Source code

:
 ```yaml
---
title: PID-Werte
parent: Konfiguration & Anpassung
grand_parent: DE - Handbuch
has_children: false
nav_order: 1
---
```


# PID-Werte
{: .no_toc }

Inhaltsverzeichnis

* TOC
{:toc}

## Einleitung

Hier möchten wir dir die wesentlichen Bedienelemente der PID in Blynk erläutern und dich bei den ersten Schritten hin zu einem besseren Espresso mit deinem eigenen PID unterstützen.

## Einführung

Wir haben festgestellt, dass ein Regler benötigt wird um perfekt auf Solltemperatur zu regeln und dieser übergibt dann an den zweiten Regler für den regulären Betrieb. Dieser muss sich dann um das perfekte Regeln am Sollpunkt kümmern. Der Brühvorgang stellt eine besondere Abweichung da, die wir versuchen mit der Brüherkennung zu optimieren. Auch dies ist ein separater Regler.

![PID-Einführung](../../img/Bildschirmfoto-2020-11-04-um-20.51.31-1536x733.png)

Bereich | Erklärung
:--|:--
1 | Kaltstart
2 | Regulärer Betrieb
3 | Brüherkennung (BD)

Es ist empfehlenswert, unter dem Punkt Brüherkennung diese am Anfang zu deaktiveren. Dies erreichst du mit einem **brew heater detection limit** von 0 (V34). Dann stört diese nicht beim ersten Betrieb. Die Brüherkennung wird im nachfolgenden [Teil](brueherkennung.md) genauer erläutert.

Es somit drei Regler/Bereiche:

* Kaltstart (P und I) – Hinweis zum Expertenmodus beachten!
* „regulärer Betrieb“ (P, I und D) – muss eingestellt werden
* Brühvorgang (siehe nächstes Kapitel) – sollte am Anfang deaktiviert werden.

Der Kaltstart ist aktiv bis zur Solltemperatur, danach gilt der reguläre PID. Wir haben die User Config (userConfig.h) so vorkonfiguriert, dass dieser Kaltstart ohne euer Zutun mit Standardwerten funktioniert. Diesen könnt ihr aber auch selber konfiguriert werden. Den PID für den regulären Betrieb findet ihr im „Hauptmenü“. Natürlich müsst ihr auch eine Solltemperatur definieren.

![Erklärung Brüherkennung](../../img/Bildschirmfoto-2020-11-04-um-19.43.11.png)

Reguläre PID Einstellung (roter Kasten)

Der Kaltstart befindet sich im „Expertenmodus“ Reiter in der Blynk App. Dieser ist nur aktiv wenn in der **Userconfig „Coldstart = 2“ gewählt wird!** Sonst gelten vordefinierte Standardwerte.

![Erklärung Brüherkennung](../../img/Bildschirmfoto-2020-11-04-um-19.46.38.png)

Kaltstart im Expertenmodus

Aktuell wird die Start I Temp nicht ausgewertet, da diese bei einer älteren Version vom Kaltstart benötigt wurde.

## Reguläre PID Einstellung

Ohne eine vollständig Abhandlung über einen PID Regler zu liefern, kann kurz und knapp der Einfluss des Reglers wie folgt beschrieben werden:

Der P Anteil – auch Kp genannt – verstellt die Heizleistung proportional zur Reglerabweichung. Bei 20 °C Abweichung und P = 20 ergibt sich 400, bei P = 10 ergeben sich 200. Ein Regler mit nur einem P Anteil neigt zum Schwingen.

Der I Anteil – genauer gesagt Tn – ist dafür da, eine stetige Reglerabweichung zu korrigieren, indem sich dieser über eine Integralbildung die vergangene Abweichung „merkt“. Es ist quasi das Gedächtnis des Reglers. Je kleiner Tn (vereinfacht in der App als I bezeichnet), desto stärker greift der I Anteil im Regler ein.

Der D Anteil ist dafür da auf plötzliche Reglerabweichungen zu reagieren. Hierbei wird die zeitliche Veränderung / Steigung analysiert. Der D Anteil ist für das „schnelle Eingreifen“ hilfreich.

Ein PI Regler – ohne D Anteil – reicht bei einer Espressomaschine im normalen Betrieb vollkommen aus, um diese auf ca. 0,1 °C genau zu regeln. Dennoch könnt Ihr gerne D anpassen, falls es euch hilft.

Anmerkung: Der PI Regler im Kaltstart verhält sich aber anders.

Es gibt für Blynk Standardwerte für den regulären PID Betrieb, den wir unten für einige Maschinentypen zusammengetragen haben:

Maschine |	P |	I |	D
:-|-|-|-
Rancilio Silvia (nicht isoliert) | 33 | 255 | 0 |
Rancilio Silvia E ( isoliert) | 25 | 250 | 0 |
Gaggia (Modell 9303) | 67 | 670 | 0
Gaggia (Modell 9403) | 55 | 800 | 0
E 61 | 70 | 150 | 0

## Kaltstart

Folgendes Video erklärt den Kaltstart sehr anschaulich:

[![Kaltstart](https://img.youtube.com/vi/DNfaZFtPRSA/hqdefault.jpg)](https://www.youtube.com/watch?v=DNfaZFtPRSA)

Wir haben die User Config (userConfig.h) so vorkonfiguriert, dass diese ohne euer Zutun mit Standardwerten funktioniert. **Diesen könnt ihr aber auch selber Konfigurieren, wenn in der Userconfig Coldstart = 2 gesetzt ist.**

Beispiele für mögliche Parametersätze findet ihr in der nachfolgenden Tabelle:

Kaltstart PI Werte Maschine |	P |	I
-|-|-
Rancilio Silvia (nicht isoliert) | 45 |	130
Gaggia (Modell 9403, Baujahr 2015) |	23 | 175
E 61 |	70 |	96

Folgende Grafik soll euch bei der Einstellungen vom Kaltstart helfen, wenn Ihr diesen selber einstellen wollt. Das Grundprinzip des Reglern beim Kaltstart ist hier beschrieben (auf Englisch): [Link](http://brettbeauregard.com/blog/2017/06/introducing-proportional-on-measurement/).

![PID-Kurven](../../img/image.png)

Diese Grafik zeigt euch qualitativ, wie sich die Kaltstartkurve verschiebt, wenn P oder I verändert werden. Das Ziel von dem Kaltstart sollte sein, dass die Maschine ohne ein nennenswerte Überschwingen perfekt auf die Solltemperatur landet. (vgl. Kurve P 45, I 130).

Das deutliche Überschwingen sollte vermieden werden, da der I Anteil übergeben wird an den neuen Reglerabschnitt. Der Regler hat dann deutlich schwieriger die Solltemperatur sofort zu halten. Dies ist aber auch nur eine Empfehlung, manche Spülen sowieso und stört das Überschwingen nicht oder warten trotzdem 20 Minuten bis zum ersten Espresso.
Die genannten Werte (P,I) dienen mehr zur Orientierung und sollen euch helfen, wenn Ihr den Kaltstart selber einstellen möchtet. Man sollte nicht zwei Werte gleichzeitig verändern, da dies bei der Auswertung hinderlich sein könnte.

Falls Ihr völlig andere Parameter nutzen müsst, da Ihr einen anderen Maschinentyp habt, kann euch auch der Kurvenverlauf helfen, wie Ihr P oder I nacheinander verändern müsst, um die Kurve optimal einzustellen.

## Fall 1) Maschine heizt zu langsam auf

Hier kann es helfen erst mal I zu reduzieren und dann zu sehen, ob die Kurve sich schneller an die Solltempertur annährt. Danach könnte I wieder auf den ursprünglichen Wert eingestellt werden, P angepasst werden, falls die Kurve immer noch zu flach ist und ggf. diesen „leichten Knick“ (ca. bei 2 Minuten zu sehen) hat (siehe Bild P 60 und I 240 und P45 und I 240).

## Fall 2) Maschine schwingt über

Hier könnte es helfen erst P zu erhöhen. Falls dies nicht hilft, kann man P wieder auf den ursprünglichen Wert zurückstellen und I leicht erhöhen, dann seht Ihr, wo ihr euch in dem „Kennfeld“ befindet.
##############################
-- What you are asked to do --
Retype all the material above precisely, with no line left out.

-- Exercise solution --
Source code

:
 ```yaml
---
title: PID-Werte
parent: Konfiguration & Anpassung
grand_parent: DE - Handbuch
has_children: false
nav_order: 1
---
```


# PID-Werte
{: .no_toc }

Inhaltsverzeichnis

* TOC
{:toc}

## Einleitung

Hier möchten wir dir die wesentlichen Bedienelemente der PID in Blynk erläutern und dich bei den ersten Schritten hin zu einem besseren Espresso mit deinem eigenen PID unterstützen.

## Einführung

Wir haben festgestellt, dass ein Regler benötigt wird um perfekt auf Solltemperatur zu regeln und dieser übergibt dann an den zweiten Regler für den regulären Betrieb. Dieser muss sich dann um das perfekte Regeln am Sollpunkt kümmern. Der Brühvorgang stellt eine besondere Abweichung da, die wir versuchen mit der Brüherkennung zu optimieren. Auch dies ist ein separater Regler.

![PID-Einführung](../../img/Bildschirmfoto-2020-11-04-um-20.51.31-1536x733.png)

Bereich | Erklärung
:--|:--
1 | Kaltstart
2 | Regulärer Betrieb
3 | Brüherkennung (BD)

Es ist empfehlenswert, unter dem Punkt Brüherkennung diese am Anfang zu deaktiveren. Dies erreichst du mit einem **brew heater detection limit** von 0 (V34). Dann stört diese nicht beim ersten Betrieb. Die Brüherkennung wird im nachfolgenden [Teil](brueherkennung.md) genauer erläutert.

Es somit drei Regler/Bereiche:

* Kaltstart (P und I) – Hinweis zum Expertenmodus beachten!
* „regulärer Betrieb“ (P, I und D) – muss eingestellt werden
* Brühvorgang (siehe nächstes Kapitel) – sollte am Anfang deaktiviert werden.

Der Kaltstart ist aktiv bis zur Solltemperatur, danach gilt der reguläre PID. Wir haben die User Config (userConfig.h) so vorkonfiguriert, dass dieser Kaltstart ohne euer Zutun mit Standardwerten funktioniert. Diesen könnt ihr aber auch selber konfiguriert werden. Den PID für den regulären Betrieb findet ihr im „Hauptmenü“. Natürlich müsst ihr auch eine Solltemperatur definieren.

![Erklärung Brüherkennung](../../img/Bildschirmfoto-2020-11-04-um-19.43.11.png)

Reguläre PID Einstellung (roter Kasten)

Der Kaltstart befindet sich im „Expertenmodus“ Reiter in der Blynk App. Dieser ist nur aktiv wenn in der **Userconfig „Coldstart = 2“ gewählt wird!** Sonst gelten vordefinierte Standardwerte.

![Erklärung Brüherkennung](../../img/Bildschirmfoto-2020-11-04-um-19.46.38.png)

Kaltstart im Expertenmodus

Aktuell wird die Start I Temp nicht ausgewertet, da diese bei einer älteren Version vom Kaltstart benötigt wurde.

## Reguläre PID Einstellung

Ohne eine vollständig Abhandlung über einen PID Regler zu liefern, kann kurz und knapp der Einfluss des Reglers wie folgt beschrieben werden:

Der P Anteil – auch Kp genannt – verstellt die Heizleistung proportional zur Reglerabweichung. Bei 20 °C Abweichung und P = 20 ergibt sich 400, bei P = 10 ergeben sich 200. Ein Regler mit nur einem P Anteil neigt zum Schwingen.

Der I Anteil – genauer gesagt Tn – ist dafür da, eine stetige Reglerabweichung zu korrigieren, indem sich dieser über eine Integralbildung die vergangene Abweichung „merkt“. Es ist quasi das Gedächtnis des Reglers. Je kleiner Tn (vereinfacht in der App als I bezeichnet), desto stärker greift der I Anteil im Regler ein.

Der D Anteil ist dafür da auf plötzliche Reglerabweichungen zu reagieren. Hierbei wird die zeitliche Veränderung / Steigung analysiert. Der D Anteil ist für das „schnelle Eingreifen“ hilfreich.

Ein PI Regler – ohne D Anteil – reicht bei einer Espressomaschine im normalen Betrieb vollkommen aus, um diese auf ca. 0,1 °C genau zu regeln. Dennoch könnt Ihr gerne D anpassen, falls es euch hilft.

Anmerkung: Der PI Regler im Kaltstart verhält sich aber anders.

Es gibt für Blynk Standardwerte für den regulären PID Betrieb, den wir unten für einige Maschinentypen zusammengetragen haben:

Maschine |	P |	I |	D
:-|-|-|-
Rancilio Silvia (nicht isoliert) | 33 | 255 | 0 |
Rancilio Silvia E ( isoliert) | 25 | 250 | 0 |
Gaggia (Modell 9303) | 67 | 670 | 0
Gaggia (Modell 9403) | 55 | 800 | 0
E 61 | 70 | 150 | 0

## Kaltstart

Folgendes Video erklärt den Kaltstart sehr anschaulich:

[![Kaltstart](https://img.youtube.com/vi/DNfaZFtPRSA/hqdefault.jpg)](https://www.youtube.com/watch?v=DNfaZFtPRSA)

Wir haben die User Config (userConfig.h) so vorkonfiguriert, dass diese ohne euer Zutun mit Standardwerten funktioniert. **Diesen könnt ihr aber auch selber Konfigurieren, wenn in der Userconfig Coldstart = 2 gesetzt ist.**

Beispiele für mögliche Parametersätze findet ihr in der nachfolgenden Tabelle:

Kaltstart PI Werte Maschine |	P |	I
-|-|-
Rancilio Silvia (nicht isoliert) | 45 |	130
Gaggia (Modell 9403, Baujahr 2015) |	23 | 175
E 61 |	70 |	96

Folgende Grafik soll euch bei der Einstellungen vom Kaltstart helfen, wenn Ihr diesen selber einstellen wollt. Das Grundprinzip des Reglern beim Kaltstart ist hier beschrieben (auf Englisch): [Link](http://brettbeauregard.com/blog/2017/06/introducing-proportional-on-measurement/).

![PID-Kurven](../../img/image.png)

Diese Grafik zeigt euch qualitativ, wie sich die Kaltstartkurve verschiebt, wenn P oder I verändert werden. Das Ziel von dem Kaltstart sollte sein, dass die Maschine ohne ein nennenswerte Überschwingen perfekt auf die Solltemperatur landet. (vgl. Kurve P 45, I 130).

Das deutliche Überschwingen sollte vermieden werden, da der I Anteil übergeben wird an den neuen Reglerabschnitt. Der Regler hat dann deutlich schwieriger die Solltemperatur sofort zu halten. Dies ist aber auch nur eine Empfehlung, manche Spülen sowieso und stört das Überschwingen nicht oder warten trotzdem 20 Minuten bis zum ersten Espresso.
Die genannten Werte (P,I) dienen mehr zur Orientierung und sollen euch helfen, wenn Ihr den Kaltstart selber einstellen möchtet. Man sollte nicht zwei Werte gleichzeitig verändern, da dies bei der Auswertung hinderlich sein könnte.

Falls Ihr völlig andere Parameter nutzen müsst, da Ihr einen anderen Maschinentyp habt, kann euch auch der Kurvenverlauf helfen, wie Ihr P oder I nacheinander verändern müsst, um die Kurve optimal einzustellen.

## Fall 1) Maschine heizt zu langsam auf

Hier kann es helfen erst mal I zu reduzieren und dann zu sehen, ob die Kurve sich schneller an die Solltempertur annährt. Danach könnte I wieder auf den ursprünglichen Wert eingestellt werden, P angepasst werden, falls die Kurve immer noch zu flach ist und ggf. diesen „leichten Knick“ (ca. bei 2 Minuten zu sehen) hat (siehe Bild P 60 und I 240 und P45 und I 240).

## Fall 2) Maschine schwingt über

Hier könnte es helfen erst P zu erhöhen. Falls dies nicht hilft, kann man P wieder auf den ursprünglichen Wert zurückstellen und I leicht erhöhen, dann seht Ihr, wo ihr euch in dem „Kennfeld“ befindet.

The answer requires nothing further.